PROBLEM: When you reach the line with "The methods I" in the data below, begin printing lines exactly, and stop once the line with "M. Phillips and" has been printed.

(Collected data)
▼
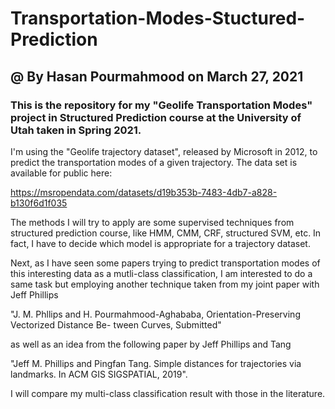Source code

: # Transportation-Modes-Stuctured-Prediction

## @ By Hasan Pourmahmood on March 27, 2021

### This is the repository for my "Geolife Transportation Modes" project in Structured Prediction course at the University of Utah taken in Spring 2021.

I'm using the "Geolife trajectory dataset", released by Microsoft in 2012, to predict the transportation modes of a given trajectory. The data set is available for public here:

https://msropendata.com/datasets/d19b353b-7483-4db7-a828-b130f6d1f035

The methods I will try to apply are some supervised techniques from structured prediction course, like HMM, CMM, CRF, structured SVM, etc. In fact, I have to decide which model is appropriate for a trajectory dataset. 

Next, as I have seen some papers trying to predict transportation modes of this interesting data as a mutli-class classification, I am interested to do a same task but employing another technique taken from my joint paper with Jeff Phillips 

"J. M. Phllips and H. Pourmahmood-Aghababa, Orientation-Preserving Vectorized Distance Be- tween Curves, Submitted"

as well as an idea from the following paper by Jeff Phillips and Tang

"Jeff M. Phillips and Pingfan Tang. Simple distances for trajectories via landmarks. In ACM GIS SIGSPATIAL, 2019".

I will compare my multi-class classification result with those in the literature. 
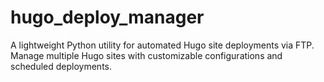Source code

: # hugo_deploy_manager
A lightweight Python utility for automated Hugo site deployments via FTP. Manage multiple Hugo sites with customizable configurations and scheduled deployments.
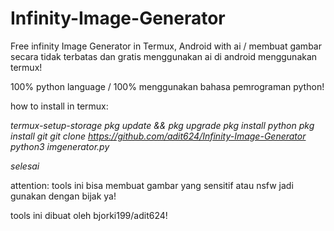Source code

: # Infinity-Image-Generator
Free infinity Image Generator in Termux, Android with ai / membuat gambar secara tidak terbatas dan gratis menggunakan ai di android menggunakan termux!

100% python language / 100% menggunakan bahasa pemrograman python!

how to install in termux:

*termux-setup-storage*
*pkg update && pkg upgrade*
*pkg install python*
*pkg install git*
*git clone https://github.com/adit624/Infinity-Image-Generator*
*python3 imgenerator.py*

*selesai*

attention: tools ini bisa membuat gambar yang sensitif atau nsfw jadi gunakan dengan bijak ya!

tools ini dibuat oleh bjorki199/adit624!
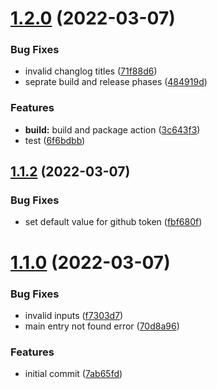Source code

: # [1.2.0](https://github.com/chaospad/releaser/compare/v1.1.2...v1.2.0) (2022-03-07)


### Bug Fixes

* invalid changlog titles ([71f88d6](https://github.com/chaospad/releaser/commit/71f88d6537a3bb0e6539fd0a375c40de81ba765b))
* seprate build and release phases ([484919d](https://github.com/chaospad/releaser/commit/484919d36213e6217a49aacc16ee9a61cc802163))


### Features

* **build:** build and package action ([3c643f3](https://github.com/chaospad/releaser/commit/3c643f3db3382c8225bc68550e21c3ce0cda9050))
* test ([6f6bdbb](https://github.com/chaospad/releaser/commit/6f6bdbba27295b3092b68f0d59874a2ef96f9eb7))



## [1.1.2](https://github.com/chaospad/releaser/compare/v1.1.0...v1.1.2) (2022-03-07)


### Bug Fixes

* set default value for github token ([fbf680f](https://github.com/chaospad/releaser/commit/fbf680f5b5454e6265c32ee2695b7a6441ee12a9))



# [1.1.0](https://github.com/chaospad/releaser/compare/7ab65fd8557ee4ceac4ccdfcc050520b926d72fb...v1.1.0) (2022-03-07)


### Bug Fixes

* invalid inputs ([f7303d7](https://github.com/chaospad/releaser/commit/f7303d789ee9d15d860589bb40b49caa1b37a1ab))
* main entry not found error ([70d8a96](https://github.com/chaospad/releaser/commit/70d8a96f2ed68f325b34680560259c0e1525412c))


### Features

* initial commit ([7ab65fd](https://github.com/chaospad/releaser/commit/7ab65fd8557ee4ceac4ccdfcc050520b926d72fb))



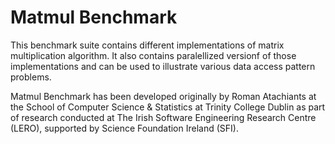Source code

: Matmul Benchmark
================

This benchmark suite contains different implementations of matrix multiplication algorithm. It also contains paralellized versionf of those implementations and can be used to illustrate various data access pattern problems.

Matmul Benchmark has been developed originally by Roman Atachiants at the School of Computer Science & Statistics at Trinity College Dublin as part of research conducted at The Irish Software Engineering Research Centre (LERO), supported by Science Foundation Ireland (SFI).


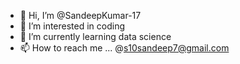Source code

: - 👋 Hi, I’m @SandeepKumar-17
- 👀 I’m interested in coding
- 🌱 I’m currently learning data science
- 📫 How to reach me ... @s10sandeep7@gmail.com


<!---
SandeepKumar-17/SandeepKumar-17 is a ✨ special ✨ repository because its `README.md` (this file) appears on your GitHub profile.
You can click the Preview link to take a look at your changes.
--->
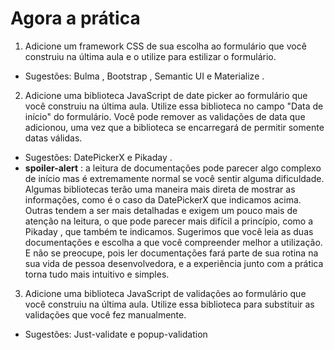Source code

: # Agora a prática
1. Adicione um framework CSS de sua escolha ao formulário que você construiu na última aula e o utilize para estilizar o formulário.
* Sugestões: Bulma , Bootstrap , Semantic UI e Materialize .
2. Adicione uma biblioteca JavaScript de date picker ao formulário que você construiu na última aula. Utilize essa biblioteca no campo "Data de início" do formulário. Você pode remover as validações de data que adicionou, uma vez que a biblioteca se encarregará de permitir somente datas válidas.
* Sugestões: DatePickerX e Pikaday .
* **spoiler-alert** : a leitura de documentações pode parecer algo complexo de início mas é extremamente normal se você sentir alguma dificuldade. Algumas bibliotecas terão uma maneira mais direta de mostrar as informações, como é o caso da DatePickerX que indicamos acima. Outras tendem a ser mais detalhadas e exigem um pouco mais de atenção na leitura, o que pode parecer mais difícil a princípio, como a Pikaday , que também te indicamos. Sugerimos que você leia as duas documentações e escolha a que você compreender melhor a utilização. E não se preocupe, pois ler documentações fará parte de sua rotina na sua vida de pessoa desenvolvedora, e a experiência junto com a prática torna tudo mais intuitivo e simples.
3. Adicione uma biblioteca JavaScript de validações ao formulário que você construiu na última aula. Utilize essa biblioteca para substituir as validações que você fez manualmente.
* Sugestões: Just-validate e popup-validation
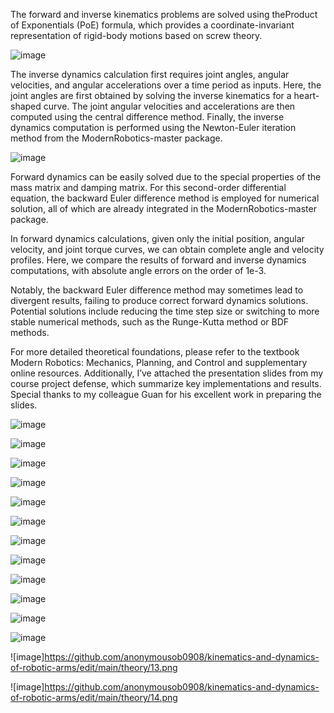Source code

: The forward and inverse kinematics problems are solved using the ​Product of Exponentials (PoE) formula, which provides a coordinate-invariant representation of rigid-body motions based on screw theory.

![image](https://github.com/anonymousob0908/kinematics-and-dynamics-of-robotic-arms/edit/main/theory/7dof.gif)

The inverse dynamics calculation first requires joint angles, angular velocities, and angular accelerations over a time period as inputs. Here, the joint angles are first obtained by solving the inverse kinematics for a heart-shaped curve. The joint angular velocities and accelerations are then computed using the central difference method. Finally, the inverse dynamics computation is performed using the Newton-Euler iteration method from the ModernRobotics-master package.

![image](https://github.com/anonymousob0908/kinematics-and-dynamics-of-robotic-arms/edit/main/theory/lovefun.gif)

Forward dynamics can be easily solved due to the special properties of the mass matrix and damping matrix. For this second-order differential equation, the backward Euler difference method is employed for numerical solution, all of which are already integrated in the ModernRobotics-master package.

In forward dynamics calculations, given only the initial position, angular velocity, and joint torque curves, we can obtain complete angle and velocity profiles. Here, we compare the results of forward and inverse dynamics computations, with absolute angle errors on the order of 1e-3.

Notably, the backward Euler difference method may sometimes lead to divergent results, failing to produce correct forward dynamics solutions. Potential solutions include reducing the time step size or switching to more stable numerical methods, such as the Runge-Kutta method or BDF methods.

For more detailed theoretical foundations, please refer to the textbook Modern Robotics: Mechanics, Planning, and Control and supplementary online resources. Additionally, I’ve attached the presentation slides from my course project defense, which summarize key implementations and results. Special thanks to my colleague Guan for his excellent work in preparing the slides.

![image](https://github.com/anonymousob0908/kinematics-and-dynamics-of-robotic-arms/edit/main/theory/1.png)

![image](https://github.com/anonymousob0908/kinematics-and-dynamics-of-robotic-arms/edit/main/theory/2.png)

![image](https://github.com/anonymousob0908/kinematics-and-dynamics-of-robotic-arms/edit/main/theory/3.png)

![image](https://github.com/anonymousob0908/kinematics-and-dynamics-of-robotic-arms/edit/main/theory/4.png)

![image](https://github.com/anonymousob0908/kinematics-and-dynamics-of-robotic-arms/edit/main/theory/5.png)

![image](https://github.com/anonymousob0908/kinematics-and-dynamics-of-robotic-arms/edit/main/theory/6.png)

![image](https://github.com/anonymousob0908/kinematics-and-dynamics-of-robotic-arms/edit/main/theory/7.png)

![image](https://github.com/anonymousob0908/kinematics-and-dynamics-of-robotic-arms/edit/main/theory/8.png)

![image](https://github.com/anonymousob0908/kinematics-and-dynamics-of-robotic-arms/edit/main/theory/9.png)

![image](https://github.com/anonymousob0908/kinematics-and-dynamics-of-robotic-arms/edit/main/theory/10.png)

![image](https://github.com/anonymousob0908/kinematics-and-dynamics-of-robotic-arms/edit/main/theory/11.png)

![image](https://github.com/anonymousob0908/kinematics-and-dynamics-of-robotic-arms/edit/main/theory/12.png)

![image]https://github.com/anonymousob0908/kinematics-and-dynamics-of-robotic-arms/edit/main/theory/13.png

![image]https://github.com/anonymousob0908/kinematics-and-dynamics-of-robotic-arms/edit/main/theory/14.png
▲
SOLUTION TO THIS EXERCISE:
The methods I will try to apply are some supervised techniques from structured prediction course, like HMM, CMM, CRF, structured SVM, etc. In fact, I have to decide which model is appropriate for a trajectory dataset. 

Next, as I have seen some papers trying to predict transportation modes of this interesting data as a mutli-class classification, I am interested to do a same task but employing another technique taken from my joint paper with Jeff Phillips 

"J. M. Phllips and H. Pourmahmood-Aghababa, Orientation-Preserving Vectorized Distance Be- tween Curves, Submitted"

as well as an idea from the following paper by Jeff Phillips and Tang

"Jeff M. Phillips and Pingfan Tang. Simple distances for trajectories via landmarks. In ACM GIS SIGSPATIAL, 2019".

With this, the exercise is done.